Acendi o cigarro de um bebum e fui pensar naquele provérbio supostamente africano. Nem sempre era assim. Conhecia certos velhotes que, mesmo bem medidos e apurados, não dariam mais que um montinho de folhas secas, de esterco de frango, de absorventes ensanguentados a arderem em chamas no quintal. Homens são incendiários. Tem gente que toca fogo em tudo, vocês sabem. Eu não. Eu preferia inflamar as discussões.
Por exemplo: há poucos dias, fui convidado para um almoço familiar numa cidadezinha interiorana, e que foi deveras indigesto para alguns presentes. Pra mim foi quase tudo hilário.
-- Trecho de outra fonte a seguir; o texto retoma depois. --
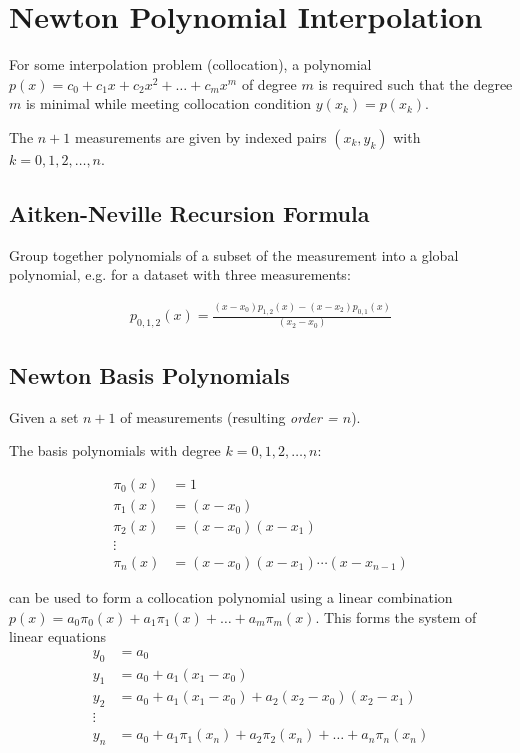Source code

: \section{Newton Polynomial Interpolation}

For some interpolation problem (collocation), a polynomial
$p(x) = c_0 + c_1x + c_2x^2 + \ldots + c_mx^m$
of degree $m$ is required such that the degree $m$ is minimal while meeting collocation condition $y(x_k)=p(x_k)$.

The $n+1$ measurements are given by indexed pairs $(x_k,y_k)$ with $k=0,1,2,\ldots,n$.

\subsection{Aitken-Neville Recursion Formula}

Group together polynomials of a subset of the measurement into a global polynomial, e.g. for a dataset with three measurements:

\begin{align*}
    p_{0,1,2}(x)=\frac{(x-x_0)p_{1,2}(x) - (x-x_2)p_{0,1}(x)}{(x_2-x_0)}
\end{align*}

\subsection{Newton Basis Polynomials}
Given a set $n+1$ of measurements (resulting \emph{order = $n$}).

The basis polynomials with degree $k=0,1,2,\ldots,n$:

\begin{snugshade*}
    \begin{align*}
        \pi_0(x) & = 1 \\
        \pi_1(x) & = (x-x_0) \\
        \pi_2(x) & = (x-x_0)(x-x_1) \\
        \vdots \\
        \pi_n(x) & = (x-x_0)(x-x_1)\cdots(x-x_{n-1})
    \end{align*}
\end{snugshade*}

can be used to form a collocation polynomial using a linear combination
$p(x)=a_0\pi_0(x) + a_1\pi_1(x) + \ldots + a_m\pi_m(x)$.
This forms the system of linear equations
\begin{align*}
    y_0 & = a_0 \\
    y_1 & = a_0 + a_1(x_1-x_0) \\
    y_2 & = a_0 + a_1(x_1-x_0) + a_2(x_2-x_0)(x_2-x_1) \\
    \vdots \\
    y_n & = a_0+a_1\pi_1(x_n)+a_2\pi_2(x_n)+\ldots+a_n\pi_n(x_n)
\end{align*}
Enquanto eu digladiava com uma chuleta que mais parecia ter morrido de tétano, três irmãos sexagenários ligeiramente entorpecidos com cerveja confidenciaram-me que não cumprimentariam, muitos menos, conversariam com um caquético velhote que sorria com cara de paisagem do seu moderno catre sobre duas rodas, como se não beirasse os mil anos de idade, como se ainda possuísse dentes originais para mastigar tanta carne de pescoço, como se pudesse tirar outras modalidades de proveito de uma estupenda cuidadora, uma morenaça cor-de-picanha-bem-passada que me fez viajar na maionese ao ponto de me iludir “nunca vou ficar velho”.
A história foi a seguinte: era uma vez, num passado bem longínquo, quando aqueles três senhores ainda eram moleques e urinavam nas calças, o sujeito aplicou um grave golpe financeiro ao pai deles, seu legítimo irmão. Portanto, o homem senil e fofinho na cadeira de rodas era tio do triunvirato ébrio. Nos bons tempos da juventude, do vigor e da intrepidez, o salafrário idoso — que mal conseguia levar à boca os picadinhos de bisteca clandestina que o manteriam vivo por mais uma tarde — fugiu, sumiu com uma mala de dinheiro angariado às custas de mentira e traição, pois vendera a serraria do irmão como se fosse propriedade sua. Não era.
Eu sei que o crime não compensa, mas, aquela morena valia o risco. Embora devaneasse sob efeito da cerveja choca, eu não podia negar: a língua de vaca estava mesmo uma delícia. Apesar disso, senti uma vontade danada de ver o velhote morrer à míngua durante o banquete. A minha proposta aos três irmãos era clara, absurda, e fez com que eles rissem mais que um deputado federal comemorando um conluio: que levantássemos os quatro e fossemos tirar satisfações quanto à tramoia engendrada pelo tio malandro no século passado, uma baita mazela que vinha entalada na garganta da memória tinha bem uns cinquenta anos. Aquele enredo, para mim, significava quase nada, senão outro exemplo de como os seres humanos eram tão confiáveis quanto um abalo sísmico.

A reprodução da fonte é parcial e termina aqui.